Cardinal would nerf their (Shirou and Illya's) magecraft to maintain relative balance
I'm pretty sure that wasn't going to happen. It was one of the possible resolutions of the imbalance, but the whole magic system is an imbalance and Cardinal has not once done any rebalancing in regards to it. Plus Cardinal can't nerf the real skills from the players, and that was what was the most game breaking with Shirou. What it would've done (and what everybody was really concerned about) is let Shirou and Ilya's performance influence the Player Skill Curve, thereby making the whole game harder.
 
I'm pretty sure that wasn't going to happen. It was one of the possible resolutions of the imbalance, but the whole magic system is an imbalance and Cardinal has not once done any rebalancing in regards to it. Plus Cardinal can't nerf the real skills from the players, and that was what was the most game breaking with Shirou. What it would've done (and what everybody was really concerned about) is let Shirou and Ilya's performance influence the Player Skill Curve, thereby making the whole game harder.

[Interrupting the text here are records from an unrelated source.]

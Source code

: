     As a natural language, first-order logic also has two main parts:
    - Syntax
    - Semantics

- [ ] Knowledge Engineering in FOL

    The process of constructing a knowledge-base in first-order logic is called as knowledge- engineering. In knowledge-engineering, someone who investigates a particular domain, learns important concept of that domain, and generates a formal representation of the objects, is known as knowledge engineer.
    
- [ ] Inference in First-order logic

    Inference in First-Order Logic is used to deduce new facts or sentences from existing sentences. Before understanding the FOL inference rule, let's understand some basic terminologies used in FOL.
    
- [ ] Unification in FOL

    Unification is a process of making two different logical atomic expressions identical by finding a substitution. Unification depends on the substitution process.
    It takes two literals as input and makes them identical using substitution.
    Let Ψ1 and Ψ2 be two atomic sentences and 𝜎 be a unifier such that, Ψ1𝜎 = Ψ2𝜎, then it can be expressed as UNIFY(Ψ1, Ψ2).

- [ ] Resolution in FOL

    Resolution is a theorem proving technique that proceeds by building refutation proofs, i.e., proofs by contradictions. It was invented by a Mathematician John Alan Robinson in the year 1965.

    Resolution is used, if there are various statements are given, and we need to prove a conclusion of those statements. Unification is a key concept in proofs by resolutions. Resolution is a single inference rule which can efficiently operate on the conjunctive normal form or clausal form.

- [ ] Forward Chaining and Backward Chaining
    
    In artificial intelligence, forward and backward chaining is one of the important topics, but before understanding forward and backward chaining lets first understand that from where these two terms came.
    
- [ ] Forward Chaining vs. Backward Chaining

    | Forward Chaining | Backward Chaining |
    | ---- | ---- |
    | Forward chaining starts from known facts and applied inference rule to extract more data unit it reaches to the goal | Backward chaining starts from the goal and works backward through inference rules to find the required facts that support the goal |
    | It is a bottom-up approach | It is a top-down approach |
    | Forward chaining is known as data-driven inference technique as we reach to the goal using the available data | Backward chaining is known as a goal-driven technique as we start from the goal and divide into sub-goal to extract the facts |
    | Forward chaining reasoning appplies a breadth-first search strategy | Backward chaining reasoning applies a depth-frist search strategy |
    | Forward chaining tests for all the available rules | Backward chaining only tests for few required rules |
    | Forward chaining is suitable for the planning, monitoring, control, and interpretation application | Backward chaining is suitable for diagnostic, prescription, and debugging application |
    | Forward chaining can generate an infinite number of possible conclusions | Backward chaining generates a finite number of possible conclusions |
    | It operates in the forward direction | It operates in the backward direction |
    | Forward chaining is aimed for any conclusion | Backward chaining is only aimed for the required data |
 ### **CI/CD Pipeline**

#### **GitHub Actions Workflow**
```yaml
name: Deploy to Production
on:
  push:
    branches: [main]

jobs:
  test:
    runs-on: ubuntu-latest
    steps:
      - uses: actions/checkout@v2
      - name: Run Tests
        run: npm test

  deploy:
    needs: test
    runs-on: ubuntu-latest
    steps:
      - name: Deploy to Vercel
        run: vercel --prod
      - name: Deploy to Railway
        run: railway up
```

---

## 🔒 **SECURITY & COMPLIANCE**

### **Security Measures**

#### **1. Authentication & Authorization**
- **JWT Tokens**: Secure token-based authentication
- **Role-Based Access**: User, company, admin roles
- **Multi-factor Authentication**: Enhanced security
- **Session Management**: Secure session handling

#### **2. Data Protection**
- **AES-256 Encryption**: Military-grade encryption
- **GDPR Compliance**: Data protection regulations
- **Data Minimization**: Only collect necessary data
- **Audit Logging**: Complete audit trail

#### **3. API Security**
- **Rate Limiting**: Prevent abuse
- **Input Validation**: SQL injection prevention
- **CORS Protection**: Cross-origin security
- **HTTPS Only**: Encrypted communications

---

Eh, the announcement specifically said "Exlcuded from automatic game balancing by [Cardinal]" - while a fake-out on Kayaba's part is not impossible, I do think that there is at least one balancing system to nerf the skills/spells of players, hidden somewhere. While it might have been a little white-lie in there to make players come to the right kind of conclusion from the wrong question, I don't think it was. And remember, Cardinal could very well prevent Shirou from using his external skills - simply refuse to actuate any magecraft that draws on UBW. Remember, they aren't really doing magecraft "IRL", as one might say, as if they were, people would have picked up on the random body-temperature spikes and the like, as well as any physiological responses to doing magecraft in excess of ones limits - they are only doing magecraft in the context of the game-world. Cardinal could prevent Shirou from using [Trigger: On] by standing in between Shirou and his in-game circuits (I'm not saying blocking him from his RM, which is another question altogether) - which are not quite his real circuits. Shirou is connected to his in-game circuits by Cardinal, not by virtue of them being his literal actual circuits. Cardinal could block the use of circuits in conjunction with UBW, if it has any way of detecting when he draws on it, which I believe it does. As we can see from players forming the basis of monsters' magic circuits, Cardinal can control the circuits of players.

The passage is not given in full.